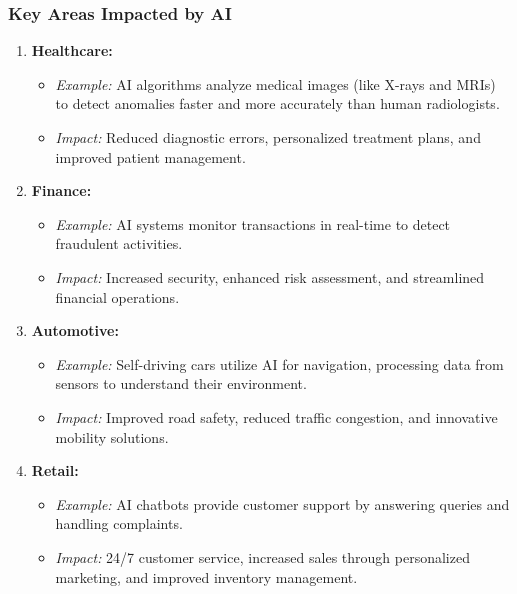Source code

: \documentclass{beamer}
\begin{document}
\begin{frame}[fragile]
    \frametitle{Key Areas Impacted by AI}
    \begin{enumerate}
        \item \textbf{Healthcare:}
        \begin{itemize}
            \item \textit{Example:} AI algorithms analyze medical images (like X-rays and MRIs) to detect anomalies faster and more accurately than human radiologists.
            \item \textit{Impact:} Reduced diagnostic errors, personalized treatment plans, and improved patient management.
        \end{itemize}

        \item \textbf{Finance:}
        \begin{itemize}
            \item \textit{Example:} AI systems monitor transactions in real-time to detect fraudulent activities.
            \item \textit{Impact:} Increased security, enhanced risk assessment, and streamlined financial operations.
        \end{itemize}

        \item \textbf{Automotive:}
        \begin{itemize}
            \item \textit{Example:} Self-driving cars utilize AI for navigation, processing data from sensors to understand their environment.
            \item \textit{Impact:} Improved road safety, reduced traffic congestion, and innovative mobility solutions.
        \end{itemize}

        \item \textbf{Retail:}
        \begin{itemize}
            \item \textit{Example:} AI chatbots provide customer support by answering queries and handling complaints.
            \item \textit{Impact:} 24/7 customer service, increased sales through personalized marketing, and improved inventory management.
        \end{itemize}
    \end{enumerate}
\end{frame}
\end{document}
☆ ☆ ☆ ☆
## What to work on
Collect each line of the entries that has the word "management", copying it in full.

## Completed task
            \item \textit{Impact:} Reduced diagnostic errors, personalized treatment plans, and improved patient management.
            \item \textit{Impact:} 24/7 customer service, increased sales through personalized marketing, and improved inventory management.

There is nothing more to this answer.